Friday, November 20, 2015

The Discipline of "I" Statements

 Learning to use "I" statements is a building block for peacemaking that we used to practice with our TAP teens.  During last week's DTEC gathering, one of us spoke about the importance of using "I" statements if we are to constructively engage difficult conversations.
Here is another helpful reflection from Jim McGinnis:

"First take the log out of your own eye, and then you will see clearly to take the speck out of your neighbor's eye."  -- Matthew 7:5

     We are so quick to judge others, so quick with "you messages."  But "you messages" usually escalate a conflict. "You lazy jerk!"  "Lazy jerk?  Who do you think you are, some mighty judge?  All you ever do around here is complain.  You never . . ."   We know how such exchanges take place and how they escalate into full-blown fights.

    "I messages" break this cycle of verbal violence and offer us a "third way" to deal with conflict. Many people know only two ways: fight or flight.  Indeed, walking away from a conflictual situation is sometimes prudent. But in many situations it would be better to challenge the injustice or stand up for oneself--without violence.

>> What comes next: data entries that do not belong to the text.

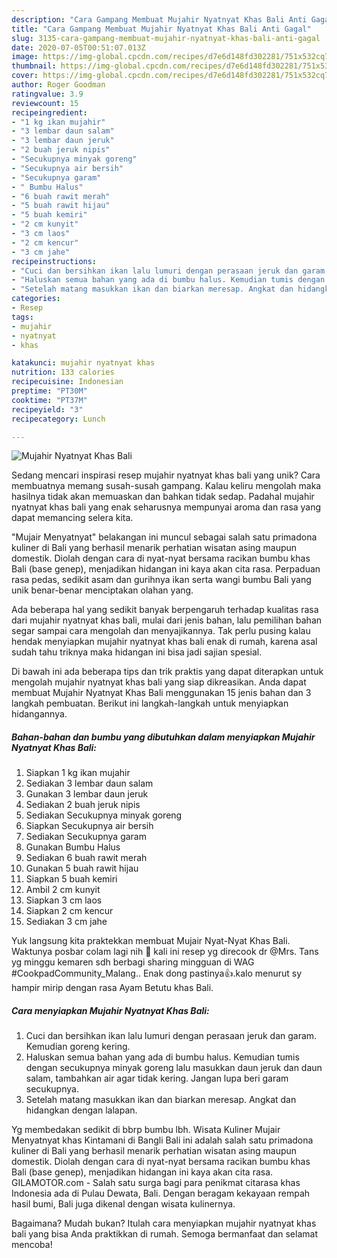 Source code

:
 ```yaml
---
description: "Cara Gampang Membuat Mujahir Nyatnyat Khas Bali Anti Gagal"
title: "Cara Gampang Membuat Mujahir Nyatnyat Khas Bali Anti Gagal"
slug: 3135-cara-gampang-membuat-mujahir-nyatnyat-khas-bali-anti-gagal
date: 2020-07-05T00:51:07.013Z
image: https://img-global.cpcdn.com/recipes/d7e6d148fd302281/751x532cq70/mujahir-nyatnyat-khas-bali-foto-resep-utama.jpg
thumbnail: https://img-global.cpcdn.com/recipes/d7e6d148fd302281/751x532cq70/mujahir-nyatnyat-khas-bali-foto-resep-utama.jpg
cover: https://img-global.cpcdn.com/recipes/d7e6d148fd302281/751x532cq70/mujahir-nyatnyat-khas-bali-foto-resep-utama.jpg
author: Roger Goodman
ratingvalue: 3.9
reviewcount: 15
recipeingredient:
- "1 kg ikan mujahir"
- "3 lembar daun salam"
- "3 lembar daun jeruk"
- "2 buah jeruk nipis"
- "Secukupnya minyak goreng"
- "Secukupnya air bersih"
- "Secukupnya garam"
- " Bumbu Halus"
- "6 buah rawit merah"
- "5 buah rawit hijau"
- "5 buah kemiri"
- "2 cm kunyit"
- "3 cm laos"
- "2 cm kencur"
- "3 cm jahe"
recipeinstructions:
- "Cuci dan bersihkan ikan lalu lumuri dengan perasaan jeruk dan garam. Kemudian goreng kering."
- "Haluskan semua bahan yang ada di bumbu halus. Kemudian tumis dengan secukupnya minyak goreng lalu masukkan daun jeruk dan daun salam, tambahkan air agar tidak kering. Jangan lupa beri garam secukupnya."
- "Setelah matang masukkan ikan dan biarkan meresap. Angkat dan hidangkan dengan lalapan."
categories:
- Resep
tags:
- mujahir
- nyatnyat
- khas

katakunci: mujahir nyatnyat khas 
nutrition: 133 calories
recipecuisine: Indonesian
preptime: "PT30M"
cooktime: "PT37M"
recipeyield: "3"
recipecategory: Lunch

---
```



![Mujahir Nyatnyat Khas Bali](https://img-global.cpcdn.com/recipes/d7e6d148fd302281/751x532cq70/mujahir-nyatnyat-khas-bali-foto-resep-utama.jpg)

Sedang mencari inspirasi resep mujahir nyatnyat khas bali yang unik? Cara membuatnya memang susah-susah gampang. Kalau keliru mengolah maka hasilnya tidak akan memuaskan dan bahkan tidak sedap. Padahal mujahir nyatnyat khas bali yang enak seharusnya mempunyai aroma dan rasa yang dapat memancing selera kita.

&#34;Mujair Menyatnyat&#34; belakangan ini muncul sebagai salah satu primadona kuliner di Bali yang berhasil menarik perhatian wisatan asing maupun domestik. Diolah dengan cara di nyat-nyat bersama racikan bumbu khas Bali (base genep), menjadikan hidangan ini kaya akan cita rasa. Perpaduan rasa pedas, sedikit asam dan gurihnya ikan serta wangi bumbu Bali yang unik benar-benar menciptakan olahan yang.

Ada beberapa hal yang sedikit banyak berpengaruh terhadap kualitas rasa dari mujahir nyatnyat khas bali, mulai dari jenis bahan, lalu pemilihan bahan segar sampai cara mengolah dan menyajikannya. Tak perlu pusing kalau hendak menyiapkan mujahir nyatnyat khas bali enak di rumah, karena asal sudah tahu triknya maka hidangan ini bisa jadi sajian spesial.


Di bawah ini ada beberapa tips dan trik praktis yang dapat diterapkan untuk mengolah mujahir nyatnyat khas bali yang siap dikreasikan. Anda dapat membuat Mujahir Nyatnyat Khas Bali menggunakan 15 jenis bahan dan 3 langkah pembuatan. Berikut ini langkah-langkah untuk menyiapkan hidangannya.

<!--inarticleads1-->

##### Bahan-bahan dan bumbu yang dibutuhkan dalam menyiapkan Mujahir Nyatnyat Khas Bali:

1. Siapkan 1 kg ikan mujahir
1. Sediakan 3 lembar daun salam
1. Gunakan 3 lembar daun jeruk
1. Sediakan 2 buah jeruk nipis
1. Sediakan Secukupnya minyak goreng
1. Siapkan Secukupnya air bersih
1. Sediakan Secukupnya garam
1. Gunakan  Bumbu Halus
1. Sediakan 6 buah rawit merah
1. Gunakan 5 buah rawit hijau
1. Siapkan 5 buah kemiri
1. Ambil 2 cm kunyit
1. Siapkan 3 cm laos
1. Siapkan 2 cm kencur
1. Sediakan 3 cm jahe


Yuk langsung kita praktekkan membuat Mujair Nyat-Nyat Khas Bali. Waktunya posbar colam lagi nih 🤗 kali ini resep yg direcook dr @Mrs. Tans yg minggu kemaren sdh berbagi sharing mingguan di WAG #CookpadCommunity_Malang.. Enak dong pastinya👍.kalo menurut sy hampir mirip dengan rasa Ayam Betutu khas Bali. 

<!--inarticleads2-->

##### Cara menyiapkan Mujahir Nyatnyat Khas Bali:

1. Cuci dan bersihkan ikan lalu lumuri dengan perasaan jeruk dan garam. Kemudian goreng kering.
1. Haluskan semua bahan yang ada di bumbu halus. Kemudian tumis dengan secukupnya minyak goreng lalu masukkan daun jeruk dan daun salam, tambahkan air agar tidak kering. Jangan lupa beri garam secukupnya.
1. Setelah matang masukkan ikan dan biarkan meresap. Angkat dan hidangkan dengan lalapan.


Yg membedakan sedikit di bbrp bumbu lbh. Wisata Kuliner Mujair Menyatnyat khas Kintamani di Bangli Bali ini adalah salah satu primadona kuliner di Bali yang berhasil menarik perhatian wisatan asing maupun domestik. Diolah dengan cara di nyat-nyat bersama racikan bumbu khas Bali (base genep), menjadikan hidangan ini kaya akan cita rasa. GILAMOTOR.com - Salah satu surga bagi para penikmat citarasa khas Indonesia ada di Pulau Dewata, Bali. Dengan beragam kekayaan rempah hasil bumi, Bali juga dikenal dengan wisata kulinernya. 

Bagaimana? Mudah bukan? Itulah cara menyiapkan mujahir nyatnyat khas bali yang bisa Anda praktikkan di rumah. Semoga bermanfaat dan selamat mencoba!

    The best 'I messages" have four components: "I feel . . . when . . . because . . . and I want . . ."  For example: I feel angry, used, and a little confused when you don't do what you say you will, because I then end up doing all the tasks and feel resentful the whole time.  I want you to follow through on your commitments." That is so much more productive and respectful that starting with a "you message."  If this direct statement doesn't produce the desired result, you can try restating it more forcefully: "I'm not sure I made myself clear.  I really do feel resentful when . . ."  If this doesn't work, try adding a realistic consequence:   "I have told you how angry I get when we're having company and you don't do the tasks you've agreed to do.  If you can't share the preparation, I can't agree to having friends over as often."  Finally, if that doesn't work, you can take it to the next level and carry out the consequence.

This kind of verbal assertiveness is a critical skill everyone should learn.  It takes practice, of course, but it also requires a different attitude or mindset.  It's really a spiritual discipline.  I take ownership over my feelings while respecting the dignity of others and refusing to hurt them with my words.  I look at my behavior honestly and refrain from judging others and jumping to conclusions.  But I don't let myself be violated or victimized.  I take the risk to stand up for myself, but refuse to fight.